Arthur Appleyard
Batley
Served: 1944 - 1948; South Kirby and Temple Newsome
Arthur Appleyard is 82 years old and has been happily married to his wife Mavis for 58 years. They live in Soothill Lane, Batley. They have a grown-up family of five as well as grandchildren. When Arthur left school he took up an apprenticeship in Engineering in Leeds. He studied regularly at night school to improve his qualifications.
At his interview prior to going into the forces he was told that he would be assigned to the Fleet Air Arm or he would be an Engineering Artificer in the Royal Navy. Fate was about to play a trick which would directly affect his future life. Dreaming about servicing fighter planes on an aircraft carrier, he tore open his call up papers to find he had to report to the Prince of Wales Colliery, Pontefract, for six weeks training as a Bevin Boy. His approach to life ensured that he piled into this job as enthusiastically as he approached any job he had to do.
He lived in a hostel in nearby Cutsyke with other Bevin Boys many of them far from home. Every day for six weeks they had four hours down the pit and four hours in the classroom. Somehow they fitted in an hour in the gym with an army physical training instructor. His training finished he was posted to South Kirby Colliery, a small village near Barnsley.
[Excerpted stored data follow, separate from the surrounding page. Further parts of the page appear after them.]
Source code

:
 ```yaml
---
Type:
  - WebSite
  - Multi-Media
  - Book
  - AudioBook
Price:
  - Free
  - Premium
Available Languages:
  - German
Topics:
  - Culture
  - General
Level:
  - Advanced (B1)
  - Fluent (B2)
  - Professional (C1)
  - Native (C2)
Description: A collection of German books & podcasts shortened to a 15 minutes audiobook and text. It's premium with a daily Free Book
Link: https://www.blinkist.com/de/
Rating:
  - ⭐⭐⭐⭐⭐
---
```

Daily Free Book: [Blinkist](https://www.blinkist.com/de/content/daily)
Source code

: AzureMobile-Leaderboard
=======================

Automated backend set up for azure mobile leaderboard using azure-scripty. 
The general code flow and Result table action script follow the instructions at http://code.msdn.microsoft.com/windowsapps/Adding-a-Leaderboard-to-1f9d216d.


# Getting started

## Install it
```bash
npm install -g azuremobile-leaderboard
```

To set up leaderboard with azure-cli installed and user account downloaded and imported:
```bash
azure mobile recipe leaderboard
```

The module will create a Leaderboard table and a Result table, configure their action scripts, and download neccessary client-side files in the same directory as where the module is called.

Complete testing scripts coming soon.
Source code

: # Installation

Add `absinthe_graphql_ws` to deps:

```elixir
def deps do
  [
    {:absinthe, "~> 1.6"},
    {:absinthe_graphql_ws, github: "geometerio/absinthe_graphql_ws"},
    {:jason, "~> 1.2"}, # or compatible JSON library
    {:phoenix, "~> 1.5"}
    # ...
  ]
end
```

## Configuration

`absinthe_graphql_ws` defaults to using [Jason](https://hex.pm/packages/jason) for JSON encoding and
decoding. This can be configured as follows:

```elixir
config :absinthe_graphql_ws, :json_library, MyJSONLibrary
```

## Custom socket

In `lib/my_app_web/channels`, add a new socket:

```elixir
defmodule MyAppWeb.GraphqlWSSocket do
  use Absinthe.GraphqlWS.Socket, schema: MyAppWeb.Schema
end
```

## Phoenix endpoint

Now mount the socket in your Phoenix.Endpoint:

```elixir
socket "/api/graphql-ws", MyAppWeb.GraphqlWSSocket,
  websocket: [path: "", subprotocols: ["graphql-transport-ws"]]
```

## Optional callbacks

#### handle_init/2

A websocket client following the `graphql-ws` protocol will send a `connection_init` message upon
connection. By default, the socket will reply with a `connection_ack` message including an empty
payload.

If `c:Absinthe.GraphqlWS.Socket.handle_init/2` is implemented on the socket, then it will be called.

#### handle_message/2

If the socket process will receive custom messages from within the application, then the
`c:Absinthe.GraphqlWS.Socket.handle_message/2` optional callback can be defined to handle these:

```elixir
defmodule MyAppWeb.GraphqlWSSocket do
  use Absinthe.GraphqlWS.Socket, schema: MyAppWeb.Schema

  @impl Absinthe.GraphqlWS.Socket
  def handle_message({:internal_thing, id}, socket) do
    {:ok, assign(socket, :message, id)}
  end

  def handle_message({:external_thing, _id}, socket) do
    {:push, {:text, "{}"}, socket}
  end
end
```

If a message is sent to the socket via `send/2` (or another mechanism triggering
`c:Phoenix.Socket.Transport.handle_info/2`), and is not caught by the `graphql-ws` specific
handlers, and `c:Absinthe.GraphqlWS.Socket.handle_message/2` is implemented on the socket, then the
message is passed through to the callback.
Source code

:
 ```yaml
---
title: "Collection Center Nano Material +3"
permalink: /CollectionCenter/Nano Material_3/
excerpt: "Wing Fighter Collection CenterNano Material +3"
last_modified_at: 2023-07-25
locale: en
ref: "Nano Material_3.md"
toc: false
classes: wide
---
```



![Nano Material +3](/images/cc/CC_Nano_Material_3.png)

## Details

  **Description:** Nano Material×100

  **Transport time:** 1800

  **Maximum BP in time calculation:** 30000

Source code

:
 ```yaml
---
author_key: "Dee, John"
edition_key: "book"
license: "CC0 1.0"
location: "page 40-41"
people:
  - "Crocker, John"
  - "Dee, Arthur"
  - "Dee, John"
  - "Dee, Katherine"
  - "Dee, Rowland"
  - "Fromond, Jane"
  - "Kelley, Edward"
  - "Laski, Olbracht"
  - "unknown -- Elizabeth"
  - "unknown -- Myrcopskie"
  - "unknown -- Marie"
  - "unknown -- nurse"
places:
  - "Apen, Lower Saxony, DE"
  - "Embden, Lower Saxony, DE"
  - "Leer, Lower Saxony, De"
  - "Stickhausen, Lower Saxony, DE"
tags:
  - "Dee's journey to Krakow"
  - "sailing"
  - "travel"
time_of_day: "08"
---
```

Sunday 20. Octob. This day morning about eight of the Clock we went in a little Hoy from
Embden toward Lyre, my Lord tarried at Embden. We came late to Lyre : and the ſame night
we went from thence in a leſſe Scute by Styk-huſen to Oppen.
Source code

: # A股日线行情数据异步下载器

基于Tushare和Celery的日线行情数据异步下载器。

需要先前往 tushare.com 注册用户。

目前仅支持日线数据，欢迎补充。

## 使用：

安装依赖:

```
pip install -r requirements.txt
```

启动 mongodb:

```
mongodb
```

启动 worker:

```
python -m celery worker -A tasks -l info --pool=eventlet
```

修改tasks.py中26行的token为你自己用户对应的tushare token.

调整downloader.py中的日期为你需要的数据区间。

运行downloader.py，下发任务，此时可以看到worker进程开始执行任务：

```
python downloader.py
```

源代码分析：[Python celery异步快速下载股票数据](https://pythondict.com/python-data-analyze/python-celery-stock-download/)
He spent six weeks on the surface and then went “down t’ pit.” The same energy he displays today stood him in good stead with the local miners. He had to take his share of the banter from the ‘real’ miners, but he earned their respect and became an invaluable member of the team. He was often asked to attend Barnsley College one day a week, but he always refused, determined to return to his engineering career. During 1945 he asked for more money and was told the only way he could do that was “getting coal.” So off he went to the coalface swinging a pick he had to buy himself. Naturally, he made a good job of it.
In 1945 the war ended but many Bevin Boys had to continue to work in the mines for, in some cases, years. Arthur was ‘demobbed’ well into 1948. It was about this time that he met Mavis, and they were married in 1950 at St John’s Church, Lower Wortley. He continued progressing in engineering and was promoted to management in a Batley firm, from which he retired.
Towards the end of his stint as a miner he met the Miners' President, Joe Hall, who asked him to stay on and go to college. He politely refused. Afterwards he wondered, occasionally, what the course of their lives would have been if the Bevin Boy had decided to become mining engineer. He is rightly proud of what he did.